### WHAT YOU NEED TO DO
Copy out exactly the lines from the first line of the material below through the line containing "mit konstanten 60", and nothing beyond them.

### DATASET ENTRIES
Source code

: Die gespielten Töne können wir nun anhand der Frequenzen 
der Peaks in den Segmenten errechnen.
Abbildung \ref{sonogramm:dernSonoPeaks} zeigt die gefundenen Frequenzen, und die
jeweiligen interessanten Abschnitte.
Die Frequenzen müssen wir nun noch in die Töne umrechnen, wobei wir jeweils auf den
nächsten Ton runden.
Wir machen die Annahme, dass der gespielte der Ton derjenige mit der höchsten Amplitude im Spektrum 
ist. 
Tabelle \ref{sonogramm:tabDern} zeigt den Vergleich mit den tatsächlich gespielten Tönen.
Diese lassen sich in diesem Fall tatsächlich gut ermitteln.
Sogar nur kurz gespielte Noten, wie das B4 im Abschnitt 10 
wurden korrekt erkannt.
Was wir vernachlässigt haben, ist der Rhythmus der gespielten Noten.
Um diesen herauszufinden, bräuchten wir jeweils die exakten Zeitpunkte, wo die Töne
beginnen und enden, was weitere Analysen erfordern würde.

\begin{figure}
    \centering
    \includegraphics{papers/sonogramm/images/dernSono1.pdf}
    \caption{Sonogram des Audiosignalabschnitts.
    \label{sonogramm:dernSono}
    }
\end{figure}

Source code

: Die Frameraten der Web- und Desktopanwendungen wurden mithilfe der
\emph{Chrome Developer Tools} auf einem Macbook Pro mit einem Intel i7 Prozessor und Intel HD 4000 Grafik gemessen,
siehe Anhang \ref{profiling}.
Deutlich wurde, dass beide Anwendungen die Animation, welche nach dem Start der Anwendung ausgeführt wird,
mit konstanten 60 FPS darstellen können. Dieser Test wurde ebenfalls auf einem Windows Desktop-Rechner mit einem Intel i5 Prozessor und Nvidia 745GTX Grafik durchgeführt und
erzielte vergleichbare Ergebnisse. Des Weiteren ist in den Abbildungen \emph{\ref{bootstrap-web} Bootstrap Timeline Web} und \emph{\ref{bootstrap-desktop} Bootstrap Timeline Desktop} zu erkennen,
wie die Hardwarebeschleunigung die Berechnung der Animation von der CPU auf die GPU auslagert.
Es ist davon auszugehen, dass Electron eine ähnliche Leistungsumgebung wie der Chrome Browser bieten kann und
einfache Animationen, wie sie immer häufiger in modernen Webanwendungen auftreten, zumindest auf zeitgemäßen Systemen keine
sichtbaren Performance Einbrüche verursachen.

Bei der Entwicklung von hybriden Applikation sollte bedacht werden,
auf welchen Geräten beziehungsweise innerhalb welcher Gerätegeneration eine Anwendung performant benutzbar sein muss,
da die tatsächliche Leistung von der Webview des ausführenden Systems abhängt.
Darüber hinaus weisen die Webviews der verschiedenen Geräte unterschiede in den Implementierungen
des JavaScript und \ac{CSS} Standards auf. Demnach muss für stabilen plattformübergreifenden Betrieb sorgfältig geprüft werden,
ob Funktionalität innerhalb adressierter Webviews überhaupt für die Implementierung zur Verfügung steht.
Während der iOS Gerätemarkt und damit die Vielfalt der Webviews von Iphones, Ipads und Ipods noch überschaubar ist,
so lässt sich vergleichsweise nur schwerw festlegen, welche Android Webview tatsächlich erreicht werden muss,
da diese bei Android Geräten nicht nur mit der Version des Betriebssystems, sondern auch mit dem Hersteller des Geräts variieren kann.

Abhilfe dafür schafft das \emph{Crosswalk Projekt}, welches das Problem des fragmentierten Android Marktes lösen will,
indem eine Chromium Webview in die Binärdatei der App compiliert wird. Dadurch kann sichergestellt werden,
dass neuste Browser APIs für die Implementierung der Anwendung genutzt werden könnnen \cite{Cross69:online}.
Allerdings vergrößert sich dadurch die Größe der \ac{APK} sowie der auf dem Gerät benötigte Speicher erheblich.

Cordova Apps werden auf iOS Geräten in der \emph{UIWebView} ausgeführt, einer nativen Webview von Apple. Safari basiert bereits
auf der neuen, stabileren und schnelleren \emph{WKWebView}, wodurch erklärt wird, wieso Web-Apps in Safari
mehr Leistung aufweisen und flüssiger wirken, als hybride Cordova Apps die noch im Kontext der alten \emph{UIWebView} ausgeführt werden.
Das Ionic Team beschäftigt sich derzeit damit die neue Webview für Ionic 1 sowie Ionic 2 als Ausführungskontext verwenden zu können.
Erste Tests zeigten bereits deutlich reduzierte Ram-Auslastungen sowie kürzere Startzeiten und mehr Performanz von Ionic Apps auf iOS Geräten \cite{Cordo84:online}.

### PROBLEM SOLUTION
Source code

: Die gespielten Töne können wir nun anhand der Frequenzen 
der Peaks in den Segmenten errechnen.
Abbildung \ref{sonogramm:dernSonoPeaks} zeigt die gefundenen Frequenzen, und die
jeweiligen interessanten Abschnitte.
Die Frequenzen müssen wir nun noch in die Töne umrechnen, wobei wir jeweils auf den
nächsten Ton runden.
Wir machen die Annahme, dass der gespielte der Ton derjenige mit der höchsten Amplitude im Spektrum 
ist. 
Tabelle \ref{sonogramm:tabDern} zeigt den Vergleich mit den tatsächlich gespielten Tönen.
Diese lassen sich in diesem Fall tatsächlich gut ermitteln.
Sogar nur kurz gespielte Noten, wie das B4 im Abschnitt 10 
wurden korrekt erkannt.
Was wir vernachlässigt haben, ist der Rhythmus der gespielten Noten.
Um diesen herauszufinden, bräuchten wir jeweils die exakten Zeitpunkte, wo die Töne
beginnen und enden, was weitere Analysen erfordern würde.

\begin{figure}
    \centering
    \includegraphics{papers/sonogramm/images/dernSono1.pdf}
    \caption{Sonogram des Audiosignalabschnitts.
    \label{sonogramm:dernSono}
    }
\end{figure}

Source code

: Die Frameraten der Web- und Desktopanwendungen wurden mithilfe der
\emph{Chrome Developer Tools} auf einem Macbook Pro mit einem Intel i7 Prozessor und Intel HD 4000 Grafik gemessen,
siehe Anhang \ref{profiling}.
Deutlich wurde, dass beide Anwendungen die Animation, welche nach dem Start der Anwendung ausgeführt wird,
mit konstanten 60 FPS darstellen können. Dieser Test wurde ebenfalls auf einem Windows Desktop-Rechner mit einem Intel i5 Prozessor und Nvidia 745GTX Grafik durchgeführt und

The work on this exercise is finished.